How to properly calculating the throughput in PCIe

Questions and discussions about the Xillybus IP core and drivers

How to properly calculating the throughput in PCIe

Postby mohdamir »

Hi Eli and all,

I use Xillybus and Xilinx VC707. There are two streams; and it just a loopback at the moment. What I want to calculate is the throughput for each direction, both directions and total throughput if I put my design in the middle.

My first reference is from the Xillybus' page itself: http://xillybus.com/doc/bandwidth-guidelines. But I am not quite sure about this.

What I've done is putting a clock tick for write/read using clock() (in the <time.h> function). I use C code in Windows btw. And this code also involve writing to a disk (using malloc to store the reading and fwrite to write to a file).

I just want to make a clarification, are these the correct results of what I have obtained for a loopback (of each different filesize)?

filesize; write; read
--------; ------; -----;
1 MB; 60 MBps; 60 MBps
2 MB; 130 MBps; 130 MBps
4 MB; 260 MBps; 260 MBps
8 MB; 420 MBps; 530 MBps
16 MB; 430 MBps; 1000 MBps
33 MB; 380 MBps; 1100 MBps
55 MB; 380 MBps; 1200 MBps
130 MB; 340 MBps; 1270 MBps
214 MB; 304 MBps; 1250 MBps
439 MB; 215 MBps; 1250 MBps

Then, how do I get the throughput for both directions? Is that just taking the lowest throughput to represent the 'whole throughput' in the loopback?

For example, taking 130 MB, should the throughput for both direction is 340 MBps, or something else? If something else, could you give me a hint/reference to obtain these.
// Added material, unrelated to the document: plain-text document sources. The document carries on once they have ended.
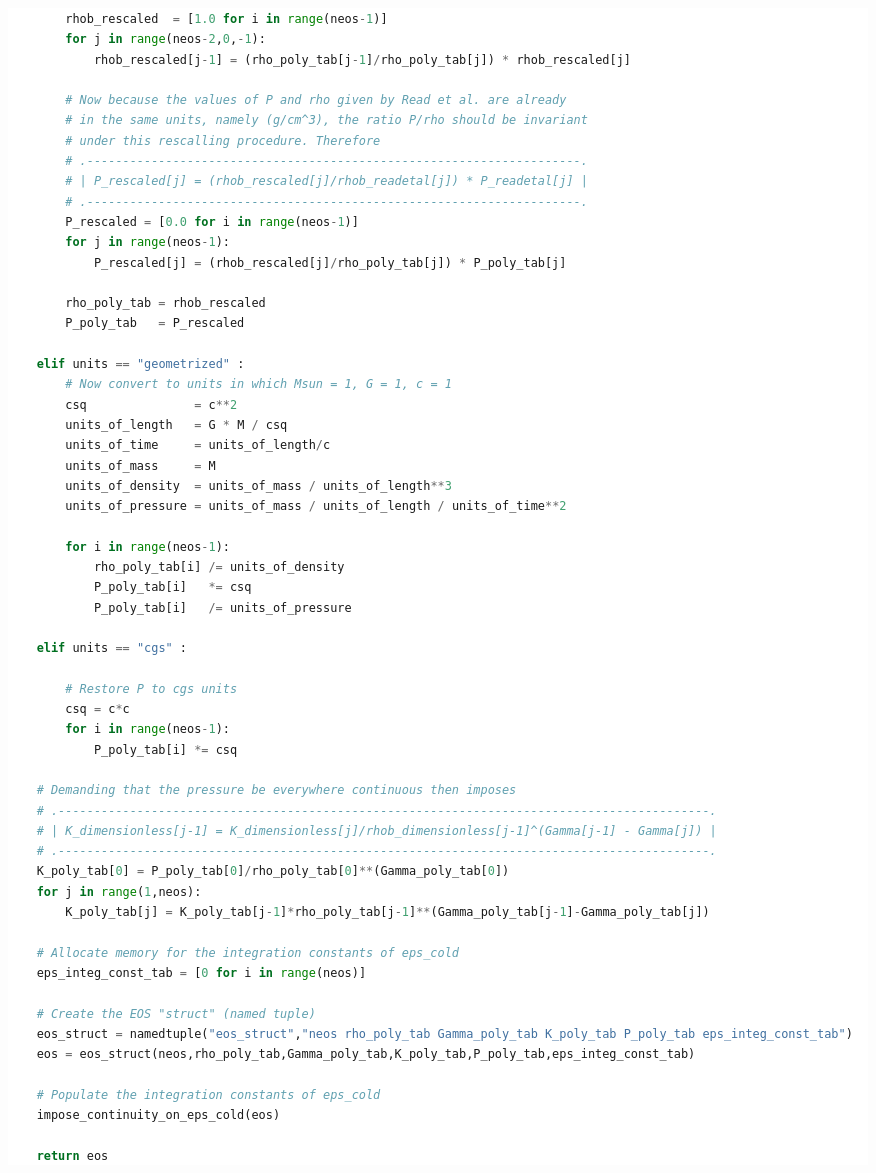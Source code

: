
 ```python
        rhob_rescaled  = [1.0 for i in range(neos-1)]
        for j in range(neos-2,0,-1):
            rhob_rescaled[j-1] = (rho_poly_tab[j-1]/rho_poly_tab[j]) * rhob_rescaled[j]

        # Now because the values of P and rho given by Read et al. are already
        # in the same units, namely (g/cm^3), the ratio P/rho should be invariant
        # under this rescalling procedure. Therefore
        # .---------------------------------------------------------------------.
        # | P_rescaled[j] = (rhob_rescaled[j]/rhob_readetal[j]) * P_readetal[j] |
        # .---------------------------------------------------------------------.
        P_rescaled = [0.0 for i in range(neos-1)]
        for j in range(neos-1):
            P_rescaled[j] = (rhob_rescaled[j]/rho_poly_tab[j]) * P_poly_tab[j]

        rho_poly_tab = rhob_rescaled
        P_poly_tab   = P_rescaled

    elif units == "geometrized" :
        # Now convert to units in which Msun = 1, G = 1, c = 1
        csq               = c**2
        units_of_length   = G * M / csq
        units_of_time     = units_of_length/c
        units_of_mass     = M
        units_of_density  = units_of_mass / units_of_length**3
        units_of_pressure = units_of_mass / units_of_length / units_of_time**2

        for i in range(neos-1):
            rho_poly_tab[i] /= units_of_density
            P_poly_tab[i]   *= csq
            P_poly_tab[i]   /= units_of_pressure

    elif units == "cgs" :

        # Restore P to cgs units
        csq = c*c
        for i in range(neos-1):
            P_poly_tab[i] *= csq

    # Demanding that the pressure be everywhere continuous then imposes
    # .-------------------------------------------------------------------------------------------.
    # | K_dimensionless[j-1] = K_dimensionless[j]/rhob_dimensionless[j-1]^(Gamma[j-1] - Gamma[j]) |
    # .-------------------------------------------------------------------------------------------.
    K_poly_tab[0] = P_poly_tab[0]/rho_poly_tab[0]**(Gamma_poly_tab[0])
    for j in range(1,neos):
        K_poly_tab[j] = K_poly_tab[j-1]*rho_poly_tab[j-1]**(Gamma_poly_tab[j-1]-Gamma_poly_tab[j])

    # Allocate memory for the integration constants of eps_cold
    eps_integ_const_tab = [0 for i in range(neos)]

    # Create the EOS "struct" (named tuple)
    eos_struct = namedtuple("eos_struct","neos rho_poly_tab Gamma_poly_tab K_poly_tab P_poly_tab eps_integ_const_tab")
    eos = eos_struct(neos,rho_poly_tab,Gamma_poly_tab,K_poly_tab,P_poly_tab,eps_integ_const_tab)

    # Populate the integration constants of eps_cold
    impose_continuity_on_eps_cold(eos)

    return eos
```


[comment]: <> (Introduction: TODO)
And finally, I will break these two FIFOs and connect them with my design, and let say my design produce a throughput of 400 MBps, how do I calculate the whole throughput for my system?
Because I got (for 130 MB filesize): 340 MBps + 400 MBps + 1270 MBps. So how do I calculate the whole throughput.

Thanks for your answer.

Xillybus is great.
mohdamir
 
Posts: 15
Joined:

Re: How to properly calculating the throughput in PCIe

Postby support »

Hello,

It's a bit unclear what you've been doing, and why you're interested in measuring throughput. The demo bundle for VC709 gives you 800 MB/s simultaneously in each direction.

Since you referenced that page on Xillybus' website -- you're aware that you've broken rule 1 and 2 given there? Looping back is not going to give you a result you can relate to, and involving the disk can give you pretty random results, depending on the state of the Windows' disk cache.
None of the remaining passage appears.